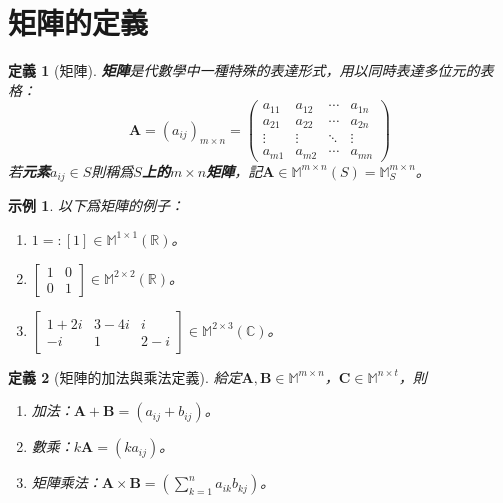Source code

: \documentclass[12pt]{article}
\newtheorem{definition}{定義}
\newtheorem*{example}{示例}
\begin{document}
    \section*{矩陣的定義}

    \begin{definition}[矩陣]
        \textbf{矩陣}是代數學中一種特殊的表達形式，用以同時表達多位元的表格：$$\mathbf{A}=(a_{ij})_{m\times n}=\begin{pmatrix}
            a_{11}&a_{12}&\cdots&a_{1n}\\
            a_{21}&a_{22}&\cdots&a_{2n}\\
            \vdots&\vdots&\ddots&\vdots\\
            a_{m1}&a_{m2}&\cdots&a_{mn}
        \end{pmatrix}$$
        若\textbf{元素}$a_{ij}\in S$則稱爲\textbf{$S$上的$m\times n$矩陣}，記$\mathbf{A}\in \mathbb{M}^{m\times n}(S)=\mathbb{M}_S^{m\times n}$。
    \end{definition}

    \begin{example}
        以下爲矩陣的例子：
        \begin{enumerate}
            \item $1=:[1]\in\mathbb{M}^{1\times 1}(\mathbb{R})$。
            \item $\begin{bmatrix}
                1&0\\0&1
            \end{bmatrix}\in\mathbb{M}^{2\times 2}(\mathbb{R})$。
            \item $\begin{bmatrix}
                1+2i&3-4i&i\\-i&1&2-i
            \end{bmatrix}\in\mathbb{M}^{2\times 3}(\mathbb{C})$。
        \end{enumerate}
        
    \end{example}

    \begin{definition}[矩陣的加法與乘法定義]
        給定$\mathbf{A},\mathbf{B}\in\mathbb{M}^{m\times n}$，$\mathbf{C}\in\mathbb{M}^{n\times t}$，則\begin{enumerate}
            \item 加法：$\mathbf{A}+\mathbf{B}=(a_{ij}+b_{ij})$。
            \item 數乘：$k\mathbf{A}=(ka_{ij})$。
            \item 矩陣乘法：$\mathbf{A}\times\mathbf{B}=(\sum_{k=1}^{n}a_{ik}b_{kj})$。
        \end{enumerate}
    \end{definition}
\end{document}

▶ **PROBLEM DESCRIPTION**:
Write out every entry exactly. Pictures do not belong in the copy.

▶ **EXERCISE ANSWER**:
Source code

: \documentclass[12pt]{article}
\newtheorem{definition}{定義}
\newtheorem*{example}{示例}
\begin{document}
    \section*{矩陣的定義}

    \begin{definition}[矩陣]
        \textbf{矩陣}是代數學中一種特殊的表達形式，用以同時表達多位元的表格：$$\mathbf{A}=(a_{ij})_{m\times n}=\begin{pmatrix}
            a_{11}&a_{12}&\cdots&a_{1n}\\
            a_{21}&a_{22}&\cdots&a_{2n}\\
            \vdots&\vdots&\ddots&\vdots\\
            a_{m1}&a_{m2}&\cdots&a_{mn}
        \end{pmatrix}$$
        若\textbf{元素}$a_{ij}\in S$則稱爲\textbf{$S$上的$m\times n$矩陣}，記$\mathbf{A}\in \mathbb{M}^{m\times n}(S)=\mathbb{M}_S^{m\times n}$。
    \end{definition}

    \begin{example}
        以下爲矩陣的例子：
        \begin{enumerate}
            \item $1=:[1]\in\mathbb{M}^{1\times 1}(\mathbb{R})$。
            \item $\begin{bmatrix}
                1&0\\0&1
            \end{bmatrix}\in\mathbb{M}^{2\times 2}(\mathbb{R})$。
            \item $\begin{bmatrix}
                1+2i&3-4i&i\\-i&1&2-i
            \end{bmatrix}\in\mathbb{M}^{2\times 3}(\mathbb{C})$。
        \end{enumerate}
        
    \end{example}

    \begin{definition}[矩陣的加法與乘法定義]
        給定$\mathbf{A},\mathbf{B}\in\mathbb{M}^{m\times n}$，$\mathbf{C}\in\mathbb{M}^{n\times t}$，則\begin{enumerate}
            \item 加法：$\mathbf{A}+\mathbf{B}=(a_{ij}+b_{ij})$。
            \item 數乘：$k\mathbf{A}=(ka_{ij})$。
            \item 矩陣乘法：$\mathbf{A}\times\mathbf{B}=(\sum_{k=1}^{n}a_{ik}b_{kj})$。
        \end{enumerate}
    \end{definition}
\end{document}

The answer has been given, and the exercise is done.